DATA LISTING:
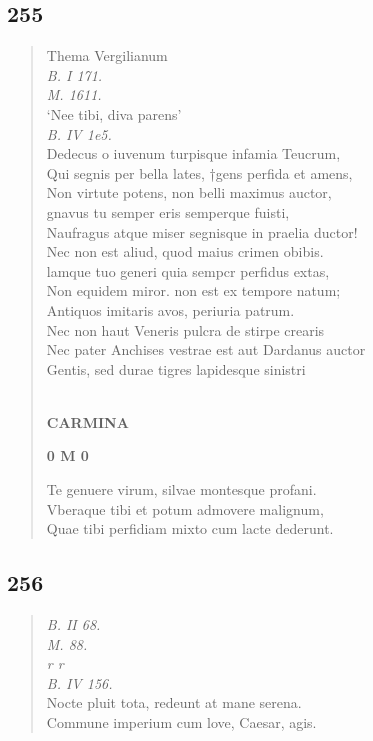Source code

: \documentclass[11pt, a4paper]{report}
\begin{document}
            \subsection*{255}
      \begin{verse}
      Thema Vergilianum \\ \textit{B. I 171.} \\ \textit{M. 1611.} \\ ‘Nee tibi, diva parens’ \\ \textit{B. IV 1e5.} \\ Dedecus o iuvenum turpisque infamia Teucrum, \\ Qui segnis per bella lates, †gens perfida et amens, \\ Non virtute potens, non belli maximus auctor, \\ gnavus tu semper eris semperque fuisti, \\ Naufragus atque miser segnisque in praelia ductor! \\ Nec non est aliud, quod maius crimen obibis. \\ lamque tuo generi quia sempcr perfidus extas, \\ Non equidem miror. non est ex tempore natum; \\ Antiquos imitaris avos, periuria patrum. \\ Nec non haut Veneris pulcra de stirpe crearis \\ Nec pater Anchises vestrae  \lbrack est \rbrack  aut Dardanus auctor \\ Gentis, sed durae tigres lapidesque sinistri \\ 
        ﻿\pagebreak 
    \begin{center} \textbf{CARMINA} \end{center}\begin{center} \textbf{0 M 0} \end{center}Te genuere virum, silvae montesque profani. \\ Vberaque tibi et potum admovere malignum, \\ Quae tibi perfidiam mixto cum lacte dederunt. \\ 
      \end{verse}
  
            \subsection*{256}
      \begin{verse}
      \textit{B. II 68.} \\ \textit{M. 88.} \\ \textit{r r} \\ \textit{B. IV 156.} \\ Nocte pluit tota, redeunt at mane serena. \\ Commune imperium cum love, Caesar, agis. \\ 
      \end{verse}
  
\end{document}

WORK TO BE COMPLETED:
Here the job is to repeat the entries verbatim while leaving all pictures out.

EXERCISE ANSWER:
Source code

: \documentclass[11pt, a4paper]{report}
\begin{document}
            \subsection*{255}
      \begin{verse}
      Thema Vergilianum \\ \textit{B. I 171.} \\ \textit{M. 1611.} \\ ‘Nee tibi, diva parens’ \\ \textit{B. IV 1e5.} \\ Dedecus o iuvenum turpisque infamia Teucrum, \\ Qui segnis per bella lates, †gens perfida et amens, \\ Non virtute potens, non belli maximus auctor, \\ gnavus tu semper eris semperque fuisti, \\ Naufragus atque miser segnisque in praelia ductor! \\ Nec non est aliud, quod maius crimen obibis. \\ lamque tuo generi quia sempcr perfidus extas, \\ Non equidem miror. non est ex tempore natum; \\ Antiquos imitaris avos, periuria patrum. \\ Nec non haut Veneris pulcra de stirpe crearis \\ Nec pater Anchises vestrae  \lbrack est \rbrack  aut Dardanus auctor \\ Gentis, sed durae tigres lapidesque sinistri \\ 
        ﻿\pagebreak 
    \begin{center} \textbf{CARMINA} \end{center}\begin{center} \textbf{0 M 0} \end{center}Te genuere virum, silvae montesque profani. \\ Vberaque tibi et potum admovere malignum, \\ Quae tibi perfidiam mixto cum lacte dederunt. \\ 
      \end{verse}
  
            \subsection*{256}
      \begin{verse}
      \textit{B. II 68.} \\ \textit{M. 88.} \\ \textit{r r} \\ \textit{B. IV 156.} \\ Nocte pluit tota, redeunt at mane serena. \\ Commune imperium cum love, Caesar, agis. \\ 
      \end{verse}
  
\end{document}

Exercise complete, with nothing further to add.